Your goal »
Within the records below, reproduce without change the lines from the line that has "## Loksabha 2014" through the line that has "Candidates who are", and only those.
Start of Material provided
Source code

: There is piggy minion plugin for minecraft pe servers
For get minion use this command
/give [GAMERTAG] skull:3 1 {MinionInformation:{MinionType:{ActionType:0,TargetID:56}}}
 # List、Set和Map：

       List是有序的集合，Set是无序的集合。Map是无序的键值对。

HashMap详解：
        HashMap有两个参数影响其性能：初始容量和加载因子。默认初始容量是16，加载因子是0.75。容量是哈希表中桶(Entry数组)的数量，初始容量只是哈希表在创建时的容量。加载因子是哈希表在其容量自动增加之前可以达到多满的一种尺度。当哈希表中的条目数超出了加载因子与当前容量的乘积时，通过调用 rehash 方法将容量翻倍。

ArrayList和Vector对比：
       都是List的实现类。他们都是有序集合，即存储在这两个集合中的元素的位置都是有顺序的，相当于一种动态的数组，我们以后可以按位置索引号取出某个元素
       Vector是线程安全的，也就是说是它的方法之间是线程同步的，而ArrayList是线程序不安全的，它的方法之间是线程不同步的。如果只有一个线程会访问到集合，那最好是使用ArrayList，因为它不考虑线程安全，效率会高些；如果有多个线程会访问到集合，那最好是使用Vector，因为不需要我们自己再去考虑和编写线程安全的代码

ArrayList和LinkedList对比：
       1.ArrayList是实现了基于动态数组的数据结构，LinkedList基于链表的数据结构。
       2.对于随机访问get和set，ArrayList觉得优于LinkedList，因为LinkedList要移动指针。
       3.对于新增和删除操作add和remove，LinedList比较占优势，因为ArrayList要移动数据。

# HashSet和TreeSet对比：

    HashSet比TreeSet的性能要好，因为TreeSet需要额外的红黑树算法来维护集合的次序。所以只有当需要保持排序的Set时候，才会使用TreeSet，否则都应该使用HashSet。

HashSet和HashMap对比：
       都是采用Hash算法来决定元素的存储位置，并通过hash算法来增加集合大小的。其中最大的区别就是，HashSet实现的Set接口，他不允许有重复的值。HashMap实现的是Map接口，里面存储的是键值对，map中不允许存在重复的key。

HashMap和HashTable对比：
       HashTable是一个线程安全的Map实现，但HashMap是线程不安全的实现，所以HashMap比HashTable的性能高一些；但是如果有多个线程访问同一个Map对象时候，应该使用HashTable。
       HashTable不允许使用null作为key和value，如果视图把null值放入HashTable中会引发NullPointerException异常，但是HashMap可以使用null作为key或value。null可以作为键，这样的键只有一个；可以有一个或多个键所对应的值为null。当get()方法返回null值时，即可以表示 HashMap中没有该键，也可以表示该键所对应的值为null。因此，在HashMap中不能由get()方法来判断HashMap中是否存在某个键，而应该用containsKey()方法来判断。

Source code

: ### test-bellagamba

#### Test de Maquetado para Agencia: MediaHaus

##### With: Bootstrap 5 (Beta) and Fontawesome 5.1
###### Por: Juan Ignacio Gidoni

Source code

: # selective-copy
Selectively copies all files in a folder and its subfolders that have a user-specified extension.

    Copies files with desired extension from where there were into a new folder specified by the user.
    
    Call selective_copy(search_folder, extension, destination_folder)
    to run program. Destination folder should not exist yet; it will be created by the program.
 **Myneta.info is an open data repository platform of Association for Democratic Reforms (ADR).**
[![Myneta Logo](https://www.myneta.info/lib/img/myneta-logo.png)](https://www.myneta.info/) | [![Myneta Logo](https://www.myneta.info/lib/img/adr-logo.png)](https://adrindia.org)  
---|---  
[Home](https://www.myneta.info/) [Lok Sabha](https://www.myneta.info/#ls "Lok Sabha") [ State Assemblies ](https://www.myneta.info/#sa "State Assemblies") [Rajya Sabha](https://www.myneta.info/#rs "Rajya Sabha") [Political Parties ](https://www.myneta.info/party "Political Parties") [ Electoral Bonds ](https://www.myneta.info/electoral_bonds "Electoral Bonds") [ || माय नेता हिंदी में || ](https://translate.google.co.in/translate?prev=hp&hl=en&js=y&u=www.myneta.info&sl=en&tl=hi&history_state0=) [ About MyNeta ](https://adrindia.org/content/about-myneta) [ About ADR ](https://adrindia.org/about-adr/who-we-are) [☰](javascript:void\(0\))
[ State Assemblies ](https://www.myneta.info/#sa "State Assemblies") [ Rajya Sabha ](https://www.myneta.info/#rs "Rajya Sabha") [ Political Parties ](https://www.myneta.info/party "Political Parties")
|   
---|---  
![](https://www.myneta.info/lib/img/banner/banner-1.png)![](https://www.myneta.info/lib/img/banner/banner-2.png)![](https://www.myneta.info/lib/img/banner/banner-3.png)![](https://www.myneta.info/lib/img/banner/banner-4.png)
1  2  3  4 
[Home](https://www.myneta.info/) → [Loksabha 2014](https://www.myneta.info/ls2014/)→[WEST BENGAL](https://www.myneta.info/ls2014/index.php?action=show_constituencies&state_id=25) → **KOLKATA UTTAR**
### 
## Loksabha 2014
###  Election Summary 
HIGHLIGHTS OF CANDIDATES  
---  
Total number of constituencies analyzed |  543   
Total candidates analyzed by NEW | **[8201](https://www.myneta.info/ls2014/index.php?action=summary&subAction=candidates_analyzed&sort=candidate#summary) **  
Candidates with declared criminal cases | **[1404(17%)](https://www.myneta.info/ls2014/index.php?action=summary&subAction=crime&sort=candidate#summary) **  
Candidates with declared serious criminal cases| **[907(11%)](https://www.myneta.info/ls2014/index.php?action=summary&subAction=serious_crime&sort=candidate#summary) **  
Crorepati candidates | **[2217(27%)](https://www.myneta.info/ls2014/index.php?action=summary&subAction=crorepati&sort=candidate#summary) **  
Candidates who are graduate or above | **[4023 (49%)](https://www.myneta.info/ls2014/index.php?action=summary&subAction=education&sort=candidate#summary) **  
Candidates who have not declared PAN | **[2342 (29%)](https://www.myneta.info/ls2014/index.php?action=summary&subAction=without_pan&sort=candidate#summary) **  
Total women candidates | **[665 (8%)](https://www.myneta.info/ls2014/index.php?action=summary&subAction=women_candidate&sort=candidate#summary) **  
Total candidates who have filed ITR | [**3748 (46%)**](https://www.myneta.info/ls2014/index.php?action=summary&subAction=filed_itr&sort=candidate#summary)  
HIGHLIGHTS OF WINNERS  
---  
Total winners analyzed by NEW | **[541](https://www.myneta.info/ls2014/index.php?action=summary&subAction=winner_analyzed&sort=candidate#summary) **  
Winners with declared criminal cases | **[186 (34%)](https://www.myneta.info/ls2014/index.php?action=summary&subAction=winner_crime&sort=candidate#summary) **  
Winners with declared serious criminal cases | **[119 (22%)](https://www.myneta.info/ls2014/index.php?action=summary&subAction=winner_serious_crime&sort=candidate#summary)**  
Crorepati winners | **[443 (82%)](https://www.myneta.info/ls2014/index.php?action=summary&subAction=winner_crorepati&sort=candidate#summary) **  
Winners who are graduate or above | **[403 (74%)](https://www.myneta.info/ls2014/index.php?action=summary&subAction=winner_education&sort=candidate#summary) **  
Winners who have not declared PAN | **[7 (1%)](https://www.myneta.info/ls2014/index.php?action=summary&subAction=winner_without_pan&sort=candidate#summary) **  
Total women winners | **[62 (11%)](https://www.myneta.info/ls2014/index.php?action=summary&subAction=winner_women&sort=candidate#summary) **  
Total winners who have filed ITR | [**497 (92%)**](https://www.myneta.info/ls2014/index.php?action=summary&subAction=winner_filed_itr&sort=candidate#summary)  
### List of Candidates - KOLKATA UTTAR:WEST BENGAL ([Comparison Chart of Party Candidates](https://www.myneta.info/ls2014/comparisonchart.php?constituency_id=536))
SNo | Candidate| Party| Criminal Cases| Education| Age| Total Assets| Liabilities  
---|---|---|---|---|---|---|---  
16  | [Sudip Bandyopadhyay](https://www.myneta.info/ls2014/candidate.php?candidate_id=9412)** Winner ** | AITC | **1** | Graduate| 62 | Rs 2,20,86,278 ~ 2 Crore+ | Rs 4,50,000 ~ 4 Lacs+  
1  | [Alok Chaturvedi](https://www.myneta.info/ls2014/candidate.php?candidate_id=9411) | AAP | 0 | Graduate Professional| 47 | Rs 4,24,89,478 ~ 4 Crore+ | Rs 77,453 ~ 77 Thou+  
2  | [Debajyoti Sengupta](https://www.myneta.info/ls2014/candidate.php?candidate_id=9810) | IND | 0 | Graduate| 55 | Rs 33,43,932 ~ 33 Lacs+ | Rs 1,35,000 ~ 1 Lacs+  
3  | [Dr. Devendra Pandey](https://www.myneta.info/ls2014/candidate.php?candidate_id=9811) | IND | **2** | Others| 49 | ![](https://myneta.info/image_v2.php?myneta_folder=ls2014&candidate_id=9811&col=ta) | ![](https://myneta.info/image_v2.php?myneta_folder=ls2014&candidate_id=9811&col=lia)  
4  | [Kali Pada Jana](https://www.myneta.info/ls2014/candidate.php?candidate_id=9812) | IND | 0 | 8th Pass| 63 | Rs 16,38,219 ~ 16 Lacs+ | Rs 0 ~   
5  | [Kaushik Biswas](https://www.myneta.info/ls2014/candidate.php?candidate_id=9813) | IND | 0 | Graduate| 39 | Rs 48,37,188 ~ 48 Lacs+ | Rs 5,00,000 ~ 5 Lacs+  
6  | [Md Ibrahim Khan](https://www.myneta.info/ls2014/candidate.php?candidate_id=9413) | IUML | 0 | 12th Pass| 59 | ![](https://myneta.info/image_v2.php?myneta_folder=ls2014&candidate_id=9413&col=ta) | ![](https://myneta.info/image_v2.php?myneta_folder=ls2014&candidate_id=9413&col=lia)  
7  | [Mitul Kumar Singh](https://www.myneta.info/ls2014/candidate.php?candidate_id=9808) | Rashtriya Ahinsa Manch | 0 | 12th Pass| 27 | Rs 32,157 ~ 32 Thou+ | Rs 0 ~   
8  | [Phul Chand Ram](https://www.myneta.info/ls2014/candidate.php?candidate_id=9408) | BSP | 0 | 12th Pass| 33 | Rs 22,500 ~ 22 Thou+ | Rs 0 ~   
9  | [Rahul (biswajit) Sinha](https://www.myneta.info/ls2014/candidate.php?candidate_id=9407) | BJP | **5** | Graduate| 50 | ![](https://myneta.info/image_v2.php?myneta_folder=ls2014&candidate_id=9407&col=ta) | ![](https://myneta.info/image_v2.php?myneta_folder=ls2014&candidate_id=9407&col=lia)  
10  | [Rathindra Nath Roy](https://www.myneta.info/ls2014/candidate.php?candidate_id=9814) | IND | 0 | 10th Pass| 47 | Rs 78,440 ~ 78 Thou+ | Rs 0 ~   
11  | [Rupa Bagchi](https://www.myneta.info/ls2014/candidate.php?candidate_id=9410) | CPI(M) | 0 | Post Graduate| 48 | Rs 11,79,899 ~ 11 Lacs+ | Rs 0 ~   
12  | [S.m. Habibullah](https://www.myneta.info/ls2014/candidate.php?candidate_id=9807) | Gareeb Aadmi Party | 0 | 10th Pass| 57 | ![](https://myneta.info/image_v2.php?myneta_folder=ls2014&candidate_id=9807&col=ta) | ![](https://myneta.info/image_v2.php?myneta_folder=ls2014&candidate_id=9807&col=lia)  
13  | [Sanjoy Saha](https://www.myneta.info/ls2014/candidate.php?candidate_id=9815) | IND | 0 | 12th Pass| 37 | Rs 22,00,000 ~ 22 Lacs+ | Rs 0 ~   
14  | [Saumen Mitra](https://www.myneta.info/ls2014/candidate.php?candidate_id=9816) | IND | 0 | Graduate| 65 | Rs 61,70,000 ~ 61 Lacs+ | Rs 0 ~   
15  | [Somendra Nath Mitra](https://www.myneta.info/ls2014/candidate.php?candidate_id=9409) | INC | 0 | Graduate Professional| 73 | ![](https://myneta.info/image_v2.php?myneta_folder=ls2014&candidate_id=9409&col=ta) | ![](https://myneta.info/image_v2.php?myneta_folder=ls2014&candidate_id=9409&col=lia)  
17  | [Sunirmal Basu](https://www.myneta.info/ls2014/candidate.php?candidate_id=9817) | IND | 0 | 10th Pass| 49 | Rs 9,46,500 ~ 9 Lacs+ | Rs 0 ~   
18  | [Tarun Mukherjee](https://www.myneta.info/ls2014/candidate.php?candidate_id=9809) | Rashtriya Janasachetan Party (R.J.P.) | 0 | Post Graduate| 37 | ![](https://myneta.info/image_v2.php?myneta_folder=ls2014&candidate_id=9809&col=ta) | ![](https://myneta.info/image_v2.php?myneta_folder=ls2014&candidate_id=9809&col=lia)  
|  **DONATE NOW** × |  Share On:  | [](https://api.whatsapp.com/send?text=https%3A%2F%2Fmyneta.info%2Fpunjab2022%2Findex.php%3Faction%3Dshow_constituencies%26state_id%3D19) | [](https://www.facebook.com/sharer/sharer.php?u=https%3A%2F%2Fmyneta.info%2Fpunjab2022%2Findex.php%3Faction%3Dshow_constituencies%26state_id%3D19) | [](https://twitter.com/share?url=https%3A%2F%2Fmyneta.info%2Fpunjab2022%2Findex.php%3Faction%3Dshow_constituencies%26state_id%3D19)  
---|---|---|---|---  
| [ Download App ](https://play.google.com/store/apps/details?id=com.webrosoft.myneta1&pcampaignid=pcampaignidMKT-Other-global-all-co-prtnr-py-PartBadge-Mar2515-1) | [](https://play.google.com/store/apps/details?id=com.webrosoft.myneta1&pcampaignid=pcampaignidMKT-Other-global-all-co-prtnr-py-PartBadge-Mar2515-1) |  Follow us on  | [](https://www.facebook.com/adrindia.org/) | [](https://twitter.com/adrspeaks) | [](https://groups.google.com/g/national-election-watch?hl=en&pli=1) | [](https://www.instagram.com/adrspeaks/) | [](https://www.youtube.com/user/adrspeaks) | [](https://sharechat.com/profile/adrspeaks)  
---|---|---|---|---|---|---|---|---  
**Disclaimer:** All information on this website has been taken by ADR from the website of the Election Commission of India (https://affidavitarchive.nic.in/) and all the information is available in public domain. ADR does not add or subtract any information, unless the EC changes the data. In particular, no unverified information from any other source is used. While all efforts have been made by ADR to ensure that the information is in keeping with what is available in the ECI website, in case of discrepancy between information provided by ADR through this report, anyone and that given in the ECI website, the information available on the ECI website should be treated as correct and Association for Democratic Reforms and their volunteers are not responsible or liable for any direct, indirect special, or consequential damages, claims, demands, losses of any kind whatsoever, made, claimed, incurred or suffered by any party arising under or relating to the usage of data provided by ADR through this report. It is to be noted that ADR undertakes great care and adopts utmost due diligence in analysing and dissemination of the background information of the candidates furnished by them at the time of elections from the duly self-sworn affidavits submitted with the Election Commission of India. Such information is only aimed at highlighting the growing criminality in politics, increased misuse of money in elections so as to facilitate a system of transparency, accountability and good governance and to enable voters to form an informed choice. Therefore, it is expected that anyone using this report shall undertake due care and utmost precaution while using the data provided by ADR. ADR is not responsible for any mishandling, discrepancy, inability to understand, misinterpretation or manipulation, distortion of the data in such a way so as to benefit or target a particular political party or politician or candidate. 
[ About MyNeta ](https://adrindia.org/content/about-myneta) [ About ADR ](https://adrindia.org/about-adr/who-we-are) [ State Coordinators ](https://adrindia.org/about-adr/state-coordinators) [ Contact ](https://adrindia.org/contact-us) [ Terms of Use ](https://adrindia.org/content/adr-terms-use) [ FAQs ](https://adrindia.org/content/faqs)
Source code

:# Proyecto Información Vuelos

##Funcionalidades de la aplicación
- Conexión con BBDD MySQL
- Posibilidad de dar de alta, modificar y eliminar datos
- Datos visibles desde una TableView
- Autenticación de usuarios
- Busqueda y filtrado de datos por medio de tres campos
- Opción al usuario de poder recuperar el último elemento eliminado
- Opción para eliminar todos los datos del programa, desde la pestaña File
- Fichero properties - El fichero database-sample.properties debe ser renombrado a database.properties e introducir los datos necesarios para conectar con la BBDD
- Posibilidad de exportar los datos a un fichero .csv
End of Material provided
Output below »
## Loksabha 2014
###  Election Summary 
HIGHLIGHTS OF CANDIDATES  
---  
Total number of constituencies analyzed |  543   
Total candidates analyzed by NEW | **[8201](https://www.myneta.info/ls2014/index.php?action=summary&subAction=candidates_analyzed&sort=candidate#summary) **  
Candidates with declared criminal cases | **[1404(17%)](https://www.myneta.info/ls2014/index.php?action=summary&subAction=crime&sort=candidate#summary) **  
Candidates with declared serious criminal cases| **[907(11%)](https://www.myneta.info/ls2014/index.php?action=summary&subAction=serious_crime&sort=candidate#summary) **  
Crorepati candidates | **[2217(27%)](https://www.myneta.info/ls2014/index.php?action=summary&subAction=crorepati&sort=candidate#summary) **  
Candidates who are graduate or above | **[4023 (49%)](https://www.myneta.info/ls2014/index.php?action=summary&subAction=education&sort=candidate#summary) **  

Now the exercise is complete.